Large migrations introduce disruption and transitional gaps, but more importantly, they treat identity sprawl as a technology problem rather than a life cycle problem. Identity creation doesn’t slow down during a migration. Machine identities continue to appear, often outside the scope of the project.
Some organizations are responding by changing how they approach identity control. Instead of wholesale replacement, they’re shifting toward incremental life cycle management. Rather than trying to govern every identity at once, they focus on reducing the time unmanaged access can persist.
Mittal describes this approach as evolution rather than disruption. “I do not have to do the complete replacement of the new product,” she said. “I can take my existing product and evolve it one step at a time.”
This reflects a recognition that identity sprawl is ongoing, and governance must adapt continuously rather than assume a stable end state.
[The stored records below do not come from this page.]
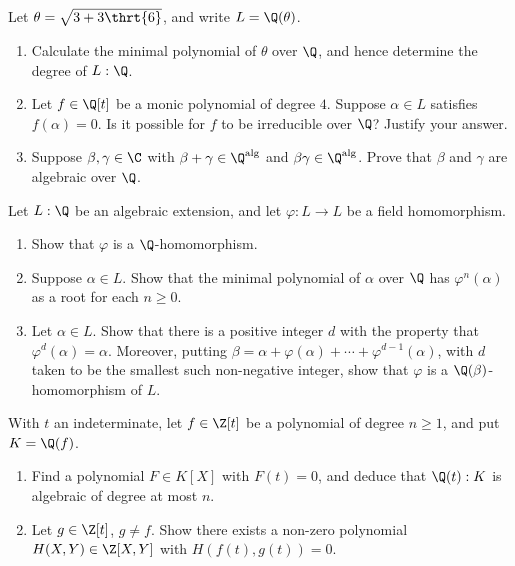 \documentclass{article}
\begin{document}
 Let \( \theta = \sqrt{3 + 3\thrt{6}} \), and write \( L = \Q(\theta) \).
\begin{enumerate}[label=(\alph*)]
  \item Calculate the minimal polynomial of \( \theta \) over \( \Q \), and hence determine the degree of \( L : \Q \).
  \item Let \( f \in \Q[t] \) be a monic polynomial of degree \( 4 \). Suppose \( \alpha \in L \) satisfies \( f(\alpha) = 0 \). Is it possible for \( f \) to be irreducible over \( \Q \)? Justify your answer.
  \item Suppose \( \beta, \gamma \in \C \) with \( \beta + \gamma \in \Q^{\text{alg}} \) and \( \beta \gamma \in \Q^{\text{alg}} \). Prove that \( \beta \) and \( \gamma \) are algebraic over \( \Q \).
\end{enumerate}

 Let \( L : \Q \) be an algebraic extension, and let \( \varphi : L \to L \) be a field homomorphism.
\begin{enumerate}[label=(\alph*)]
  \item Show that \( \varphi \) is a \( \Q \)-homomorphism.
  \item Suppose \( \alpha \in L \). Show that the minimal polynomial of \( \alpha \) over \( \Q \) has \( \varphi^n(\alpha) \) as a root for each \( n \geq 0 \).
  \item Let \( \alpha\in L \). Show that there is a positive integer \( d \) with the property that \( \varphi^d(\alpha) = \alpha \). Moreover, putting \( \beta = \alpha + \varphi(\alpha) + \cdots + \varphi^{d-1}(\alpha) \), with \( d \) taken to be the smallest such non-negative integer, show that \( \varphi \) is a \( \Q(\beta) \)-homomorphism of \( L \).
\end{enumerate}

 With \( t \) an indeterminate, let \( f \in \Z[t] \) be a polynomial of degree \( n \geq 1 \), and put \( K = \Q(f) \).
\begin{enumerate}[label=(\alph*)]
  \item Find a polynomial \( F \in K[X] \) with \( F(t) = 0 \), and deduce that \( \Q(t) : K \) is algebraic of degree at most \( n \).
  \item Let \( g \in \Z[t] \), \( g \ne f \). Show there exists a non-zero polynomial \( H(X, Y) \in \Z[X, Y] \) with \( H(f(t), g(t)) = 0 \).
\end{enumerate}
\end{document}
Trust Moves From Policy to Operations
As AI and automation are now moving into production environments, identity systems are being asked to support actions, not just authentication. Organizations want systems that can operate without constant human oversight, while still remaining within defined boundaries. That shift exposes the limits of manual governance.
“The real concern I hear is, how do I govern them to make sure that these agents actually stay within the guardrails and the balance that I’ve set up for them? And then, what do I do when something goes wrong?” said Dev Rishi, general manager of AI at Rubrik.
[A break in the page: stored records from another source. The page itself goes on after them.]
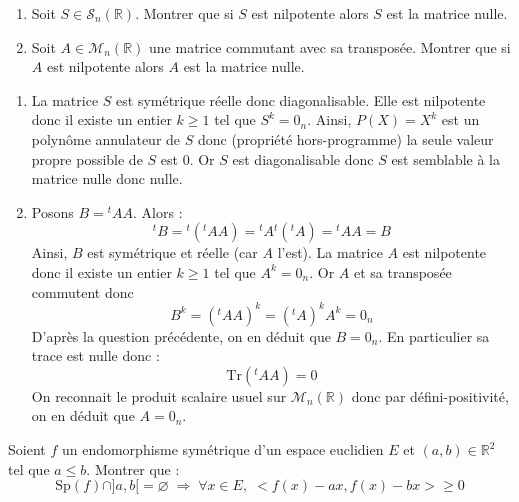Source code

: \documentclass[a4paper,10pt]{report}
\begin{document}
\begin{Exa}
\begin{enumerate}
\item Soit $S \in \mathcal{S}_n(\mathbb{R})$. Montrer que si $S$ est nilpotente alors $S$ est la matrice nulle.
\item Soit $A \in \mathcal{M}_n(\mathbb{R})$ une matrice commutant avec sa transposée. Montrer que si $A$ est nilpotente alors $A$ est la matrice nulle. 
\end{enumerate}
\end{Exa}

\corr

\begin{enumerate}
\item La matrice $S$ est symétrique réelle donc diagonalisable. Elle est nilpotente donc il existe un entier $k \geq 1$ tel que $S^k=0_n$. Ainsi, $P(X)=X^k$ est un polynôme annulateur de $S$ donc (propriété hors-programme) la seule valeur propre possible de $S$ est $0$. Or $S$ est diagonalisable donc $S$ est semblable à la matrice nulle donc nulle.
\item Posons $B= {}^t A A$. Alors :
$$ {}^t B = {}^t ({}^t A A) = {}^t A {}^t({}^tA) = {}^tA A = B$$
Ainsi, $B$ est symétrique et réelle (car $A$ l'est). La matrice $A$ est nilpotente donc il existe un entier $k \geq 1$ tel que $A^k=0_n$. Or $A$ et sa transposée commutent donc 
$$ B^k = ({}^t A A)^k = ({}^t A)^k A^k = 0_n$$
D'après la question précédente, on en déduit que $B=0_n$. En particulier sa trace est nulle donc :
$$ \textrm{Tr}({}^t A A) = 0$$
On reconnait le produit scalaire usuel sur $\mathcal{M}_n(\mathbb{R})$ donc par défini-positivité, on en déduit que $A=0_n$.
\end{enumerate}

\begin{Exa} Soient $f$ un endomorphisme symétrique d'un espace euclidien $E$ et $(a,b) \in \mathbb{R}^2$ tel que $a \leq b$. Montrer que :
$$ \textrm{Sp}(f) \cap ]a,b[ = \varnothing \; \Longrightarrow \; \forall x \in E, \; <f(x)-ax,f(x)-bx> \geq 0$$
\end{Exa}
\end{document}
Many organizations, Rishi said, remain cautious. “AI has been transformational for a lot of organizations, but still in this heavy read-only mode.”
Trust, in this context, is defined less by policy and more by day-to-day operations. It depends on visibility into identity activity, enforceable controls and the ability to address unexpected behavior quickly.
Experts say identity sprawl isn’t a temporary side effect of digital transformation. It’s a structural outcome of how enterprises build systems that rely on automation, cloud services and AI. The challenge for security and risk leaders is whether identity life cycle management can evolve fast enough to keep governance aligned with reality.